►

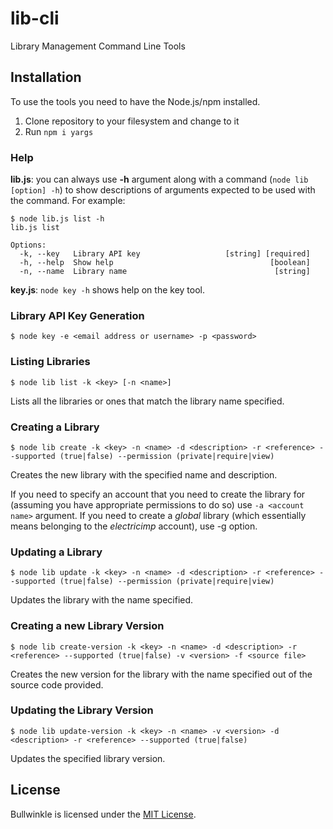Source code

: # lib-cli 

Library Management Command Line Tools

## Installation

To use the tools you need to have the Node.js/npm installed.

1. Clone repository to your filesystem and change to it
1. Run ``npm i yargs``

### Help

**lib.js**: you can always use **-h** argument along with a command (`node lib [option] -h`) to show descriptions of
arguments expected to be used with the command. For example:

```
$ node lib.js list -h
lib.js list

Options:
  -k, --key   Library API key                   [string] [required]
  -h, --help  Show help                                   [boolean]
  -n, --name  Library name                                 [string]

```


**key.js**: `node key -h` shows help on the key tool.

### Library API Key Generation

```
$ node key -e <email address or username> -p <password>
```

### Listing Libraries

```
$ node lib list -k <key> [-n <name>] 
```

Lists all the libraries or ones that match the library name specified.


### Creating a Library

```
$ node lib create -k <key> -n <name> -d <description> -r <reference> --supported (true|false) --permission (private|require|view)
```

Creates the new library with the specified name and description.

If you need to specify an account that you need to create the library for 
(assuming you have appropriate permissions to do so) use ``-a <account name>`` argument. 
If you need to create a *global* library (which essentially means belonging to the *electricimp* account), 
use -g option.


### Updating a Library

```
$ node lib update -k <key> -n <name> -d <description> -r <reference> --supported (true|false) --permission (private|require|view)
```

Updates the library with the name specified.

### Creating a new Library Version

```
$ node lib create-version -k <key> -n <name> -d <description> -r <reference> --supported (true|false) -v <version> -f <source file> 
```

Creates the new version for the library with the name specified out of the source code provided.

### Updating the Library Version

```
$ node lib update-version -k <key> -n <name> -v <version> -d <description> -r <reference> --supported (true|false)  
```

Updates the specified library version.

## License

Bullwinkle is licensed under the [MIT License](./LICENSE).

◄

→ TASK
Pick out every line above that holds the word "view" and copy it.

→ ANSWER TO THE PROBLEM
$ node lib create -k <key> -n <name> -d <description> -r <reference> --supported (true|false) --permission (private|require|view)
$ node lib update -k <key> -n <name> -d <description> -r <reference> --supported (true|false) --permission (private|require|view)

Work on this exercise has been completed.